The third report in the series zooms in on Western Canada looking at how 5G connectivity is expected to enable new “use cases”, such as automation enabling smart mining, connected and autonomous vehicles, and automated smart farming. “5G-enabled use cases require broad ubiquitous coverage to reach businesses outside urban areas (mining, agriculture, oil & gas, etc.) and enable use cases that are reliant on continuous connectivity (e.g., autonomous vehicles).”

According to PwC, Canadian mobile operators face three significant challenges: the cost of 5G driven by capital costs required to install new equipment, densify infrastructure and the
increased operational costs required to keep up with data use; Increased competition in the digital economy including hardware, software and service providers such as Google and Amazon; and, Canada’s current lag in spectrum allocations and the complexity of regulations for accessing passive infrastructure.

To deploy 5G at pace, and overcome these challenges, Canada will require a healthy telecommunications industry that has well-capitalized MNOs capable of funding national 5G deployment.

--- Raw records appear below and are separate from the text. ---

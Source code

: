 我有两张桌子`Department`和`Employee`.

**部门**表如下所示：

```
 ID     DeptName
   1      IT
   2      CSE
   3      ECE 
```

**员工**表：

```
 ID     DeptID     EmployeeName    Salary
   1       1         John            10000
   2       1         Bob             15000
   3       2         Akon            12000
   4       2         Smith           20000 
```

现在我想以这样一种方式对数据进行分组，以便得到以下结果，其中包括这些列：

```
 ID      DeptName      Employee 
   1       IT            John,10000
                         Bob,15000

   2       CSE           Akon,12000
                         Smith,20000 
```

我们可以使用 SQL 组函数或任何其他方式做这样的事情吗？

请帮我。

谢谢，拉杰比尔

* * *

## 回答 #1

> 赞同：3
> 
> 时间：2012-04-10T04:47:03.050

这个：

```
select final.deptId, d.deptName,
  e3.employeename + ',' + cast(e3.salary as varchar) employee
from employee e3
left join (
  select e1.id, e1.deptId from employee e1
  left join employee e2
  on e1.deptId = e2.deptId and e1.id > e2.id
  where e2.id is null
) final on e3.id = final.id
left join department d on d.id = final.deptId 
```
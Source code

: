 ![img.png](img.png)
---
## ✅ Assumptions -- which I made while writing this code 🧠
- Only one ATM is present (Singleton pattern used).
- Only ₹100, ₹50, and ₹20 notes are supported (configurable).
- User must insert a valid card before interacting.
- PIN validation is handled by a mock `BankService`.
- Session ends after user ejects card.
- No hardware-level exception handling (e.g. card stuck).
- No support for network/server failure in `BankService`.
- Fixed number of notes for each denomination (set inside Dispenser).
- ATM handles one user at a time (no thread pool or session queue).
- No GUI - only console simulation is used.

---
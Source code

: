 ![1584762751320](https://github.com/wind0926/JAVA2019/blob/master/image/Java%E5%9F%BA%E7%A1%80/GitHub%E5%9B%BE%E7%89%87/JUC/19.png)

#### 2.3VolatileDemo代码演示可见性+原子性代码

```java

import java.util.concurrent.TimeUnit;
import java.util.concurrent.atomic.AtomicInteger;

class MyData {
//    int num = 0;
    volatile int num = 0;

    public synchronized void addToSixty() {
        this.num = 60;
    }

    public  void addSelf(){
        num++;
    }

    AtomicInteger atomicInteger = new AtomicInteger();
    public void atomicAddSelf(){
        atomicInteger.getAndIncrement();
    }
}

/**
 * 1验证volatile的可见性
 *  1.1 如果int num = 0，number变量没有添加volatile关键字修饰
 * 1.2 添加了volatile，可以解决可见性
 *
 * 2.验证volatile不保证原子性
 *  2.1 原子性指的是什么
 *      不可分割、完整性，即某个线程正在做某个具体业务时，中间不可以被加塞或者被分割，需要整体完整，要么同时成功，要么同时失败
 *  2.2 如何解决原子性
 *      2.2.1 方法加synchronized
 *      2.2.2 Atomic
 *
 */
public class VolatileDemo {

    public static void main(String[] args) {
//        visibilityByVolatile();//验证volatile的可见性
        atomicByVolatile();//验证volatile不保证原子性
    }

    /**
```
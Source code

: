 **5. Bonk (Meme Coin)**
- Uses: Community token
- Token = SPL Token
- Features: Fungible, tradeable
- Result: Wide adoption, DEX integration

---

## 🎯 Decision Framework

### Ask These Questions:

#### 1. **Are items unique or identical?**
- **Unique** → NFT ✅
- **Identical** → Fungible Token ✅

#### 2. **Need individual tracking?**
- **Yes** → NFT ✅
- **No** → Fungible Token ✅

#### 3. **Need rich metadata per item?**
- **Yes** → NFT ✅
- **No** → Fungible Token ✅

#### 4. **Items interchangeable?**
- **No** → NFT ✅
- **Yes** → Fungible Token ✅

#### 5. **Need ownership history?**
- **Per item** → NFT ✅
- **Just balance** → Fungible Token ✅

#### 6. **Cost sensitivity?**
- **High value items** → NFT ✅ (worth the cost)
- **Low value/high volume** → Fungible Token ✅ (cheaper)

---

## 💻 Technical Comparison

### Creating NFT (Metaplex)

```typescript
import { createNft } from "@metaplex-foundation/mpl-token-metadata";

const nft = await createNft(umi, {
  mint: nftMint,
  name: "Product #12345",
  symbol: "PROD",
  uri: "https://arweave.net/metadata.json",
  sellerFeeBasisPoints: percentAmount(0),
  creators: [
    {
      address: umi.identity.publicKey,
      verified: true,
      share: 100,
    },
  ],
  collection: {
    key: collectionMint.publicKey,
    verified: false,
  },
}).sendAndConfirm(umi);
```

To achieve this, Canada needs a supportive regulatory framework, that should: (i) maintain an appropriate level of market incentives, drive improved customer value and investment in innovation (ii) maintain predictable and fair regulations while being flexible to accommodate the evolving needs of the digital economy and (iii) consider the significant benefits of the digital economy, the role of 5G in enabling it, and the broader competitive landscape within it.

Canada requires a healthy, well-capitalized telecommunications industry to fund deployment of our national 5G networks.